Task to complete »
Go through the entries below, tally each line that has the word "jnite", and give only the total.

[Stored data]
═══
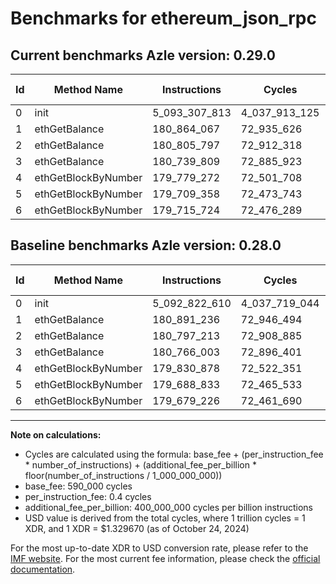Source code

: # Benchmarks for ethereum_json_rpc

## Current benchmarks Azle version: 0.29.0

| Id  | Method Name         | Instructions  | Cycles        | USD           | USD/Million Calls | Change                             |
| --- | ------------------- | ------------- | ------------- | ------------- | ----------------- | ---------------------------------- |
| 0   | init                | 5_093_307_813 | 4_037_913_125 | $0.0053690919 | $5_369.09         | <font color="red">+485_203</font>  |
| 1   | ethGetBalance       | 180_864_067   | 72_935_626    | $0.0000969803 | $96.98            | <font color="green">-27_169</font> |
| 2   | ethGetBalance       | 180_805_797   | 72_912_318    | $0.0000969493 | $96.94            | <font color="red">+8_584</font>    |
| 3   | ethGetBalance       | 180_739_809   | 72_885_923    | $0.0000969142 | $96.91            | <font color="green">-26_194</font> |
| 4   | ethGetBlockByNumber | 179_779_272   | 72_501_708    | $0.0000964033 | $96.40            | <font color="green">-51_606</font> |
| 5   | ethGetBlockByNumber | 179_709_358   | 72_473_743    | $0.0000963662 | $96.36            | <font color="red">+20_525</font>   |
| 6   | ethGetBlockByNumber | 179_715_724   | 72_476_289    | $0.0000963695 | $96.36            | <font color="red">+36_498</font>   |

## Baseline benchmarks Azle version: 0.28.0

| Id  | Method Name         | Instructions  | Cycles        | USD           | USD/Million Calls |
| --- | ------------------- | ------------- | ------------- | ------------- | ----------------- |
| 0   | init                | 5_092_822_610 | 4_037_719_044 | $0.0053688339 | $5_368.83         |
| 1   | ethGetBalance       | 180_891_236   | 72_946_494    | $0.0000969948 | $96.99            |
| 2   | ethGetBalance       | 180_797_213   | 72_908_885    | $0.0000969448 | $96.94            |
| 3   | ethGetBalance       | 180_766_003   | 72_896_401    | $0.0000969282 | $96.92            |
| 4   | ethGetBlockByNumber | 179_830_878   | 72_522_351    | $0.0000964308 | $96.43            |
| 5   | ethGetBlockByNumber | 179_688_833   | 72_465_533    | $0.0000963552 | $96.35            |
| 6   | ethGetBlockByNumber | 179_679_226   | 72_461_690    | $0.0000963501 | $96.35            |

---

**Note on calculations:**

- Cycles are calculated using the formula: base_fee + (per_instruction_fee \* number_of_instructions) + (additional_fee_per_billion \* floor(number_of_instructions / 1_000_000_000))
- base_fee: 590_000 cycles
- per_instruction_fee: 0.4 cycles
- additional_fee_per_billion: 400_000_000 cycles per billion instructions
- USD value is derived from the total cycles, where 1 trillion cycles = 1 XDR, and 1 XDR = $1.329670 (as of October 24, 2024)

For the most up-to-date XDR to USD conversion rate, please refer to the [IMF website](https://www.imf.org/external/np/fin/data/rms_sdrv.aspx).
For the most current fee information, please check the [official documentation](https://internetcomputer.org/docs/current/developer-docs/gas-cost#execution).
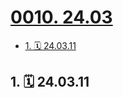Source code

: # [0010. 24.03](https://github.com/Tdahuyou/TNotes.footprints/tree/main/notes/0010.%2024.03)

<!-- region:toc -->

- [1. 🗓 24.03.11](#1--240311)

<!-- endregion:toc -->

## 1. 🗓 24.03.11

<Footprints :times="[2024, 3, 11, 22, 25]">
  <template #text-area>
    <p>第一次在派出所吃烧烤</p>
    <p>听朋友说是她的朋友因网恋被骗 💰</p>
    <p>在走申请立案的流程</p>
  </template>
  <template #image-list="{ openModal }">
    <img src="https://cdn.jsdelivr.net/gh/tnotesjs/imgs@main/2025-01-12-17-44-46.png" @click="openModal(0)"/>
    <img src="https://cdn.jsdelivr.net/gh/tnotesjs/imgs@main/2025-01-12-17-44-58.png" @click="openModal(1)"/>
    <img src="https://cdn.jsdelivr.net/gh/tnotesjs/imgs@main/2025-01-12-17-45-04.png" @click="openModal(2)"/>
  </template>
</Footprints>

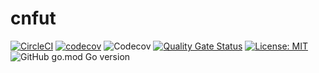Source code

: # cnfut

[![CircleCI](https://dl.circleci.com/status-badge/img/gh/necais/cnfut/tree/main.svg?style=plastic)](https://dl.circleci.com/status-badge/redirect/gh/necais/cnfut/tree/main)
[![codecov](https://codecov.io/gh/necais/cnfut/branch/main/graph/badge.svg?token=GAZ72S3I2J&style=plastic)](https://codecov.io/gh/necais/cnfut)
![Codecov](https://img.shields.io/codecov/c/github/necais/cnfut?style=plastic)
[![Quality Gate Status](https://sonarcloud.io/api/project_badges/measure?project=cnfut&metric=alert_status)](https://sonarcloud.io/summary/new_code?id=cnfut)
[![License: MIT](https://img.shields.io/badge/License-MIT-blue.svg?style=plastic)](https://opensource.org/licenses/MIT)
![GitHub go.mod Go version](https://img.shields.io/github/go-mod/go-version/necais/cnfut?style=plastic)
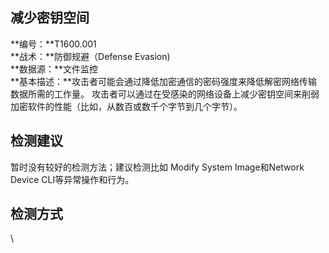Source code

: ## 减少密钥空间  
**编号：**T1600.001  
**战术：**防御规避（Defense Evasion)  
**数据源：**文件监控  
**基本描述：**攻击者可能会通过降低加密通信的密码强度来降低解密网络传输数据所需的工作量。
攻击者可以通过在受感染的网络设备上减少密钥空间来削弱加密软件的性能（比如，从数百或数千个字节到几个字节）。  
## 检测建议  
暂时没有较好的检测方法；建议检测比如 Modify System Image和Network Device CLI等异常操作和行为。  
## 检测方式  
\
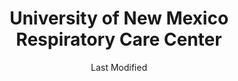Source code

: ---
layout: location-page
date: Last Modified
description: "Local COVID-19 testing is available at University of New Mexico Respiratory Care Center in Albuquerque, New Mexico, USA."
permalink: "locations/new-mexico/albuquerque/university-of-new-mexico-respiratory-care-center/"
tags:
  - locations
  - new-mexico
title: University of New Mexico Respiratory Care Center
state: New Mexico
stateAbbr: NM
hood: Albuquerque
address: 2211 Lomas Blvd. NE
city: Albuquerque
zip: 87106
mapUrl: "http://maps.apple.com/?q=University+of+New+Mexico+Respiratory+Care+Center&address=2211+Lomas+Blvd+NE,Albuquerque,New+Mexico,87106"
locationType: Walk-in
phone: 505-272-2411
website: https://hsc.unm.edu/covid-19/index.html
onlineBooking: undefined
closed: undefined
closedUpdate: April 15th, 2020
notes: "Requires phone screen."
days: Hours unknown
ctaMessage: Learn more
ctaUrl: "https://hsc.unm.edu/covid-19/index.html"
---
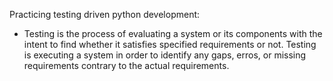 Practicing testing driven python development:

- Testing is the process of evaluating a system or its components with the intent to find whether it satisfies specified requirements or not. Testing is executing a system in order to identify any gaps, erros, or missing requirements contrary to the actual requirements.
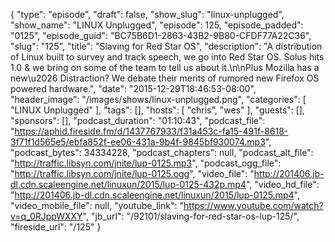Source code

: {
  "type": "episode",
  "draft": false,
  "show_slug": "linux-unplugged",
  "show_name": "LINUX Unplugged",
  "episode": 125,
  "episode_padded": "0125",
  "episode_guid": "BC75B6D1-2863-43B2-9B80-CFDF77A22C36",
  "slug": "125",
  "title": "Slaving for Red Star OS",
  "description": "A distribution of Linux built to survey and track speech, we go into Red Star OS. Solus hits 1.0 & we bring on some of the team to tell us about it.\n\nPlus Mozilla has a new\u2026 Distraction? We debate their merits of rumored new Firefox OS powered hardware.",
  "date": "2015-12-29T18:46:53-08:00",
  "header_image": "/images/shows/linux-unplugged.png",
  "categories": [
    "LINUX Unplugged"
  ],
  "tags": [],
  "hosts": [
    "chris",
    "wes"
  ],
  "guests": [],
  "sponsors": [],
  "podcast_duration": "01:10:43",
  "podcast_file": "https://aphid.fireside.fm/d/1437767933/f31a453c-fa15-491f-8618-3f71f1d565e5/ebfa852f-ee06-431a-9b4f-9845bf930074.mp3",
  "podcast_bytes": 34334228,
  "podcast_chapters": null,
  "podcast_alt_file": "http://traffic.libsyn.com/jnite/lup-0125.mp3",
  "podcast_ogg_file": "http://traffic.libsyn.com/jnite/lup-0125.ogg",
  "video_file": "http://201406.jb-dl.cdn.scaleengine.net/linuxun/2015/lup-0125-432p.mp4",
  "video_hd_file": "http://201406.jb-dl.cdn.scaleengine.net/linuxun/2015/lup-0125.mp4",
  "video_mobile_file": null,
  "youtube_link": "https://www.youtube.com/watch?v=q_0RJppWXXY",
  "jb_url": "/92101/slaving-for-red-star-os-lup-125/",
  "fireside_url": "/125"
}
═══
Response area »
2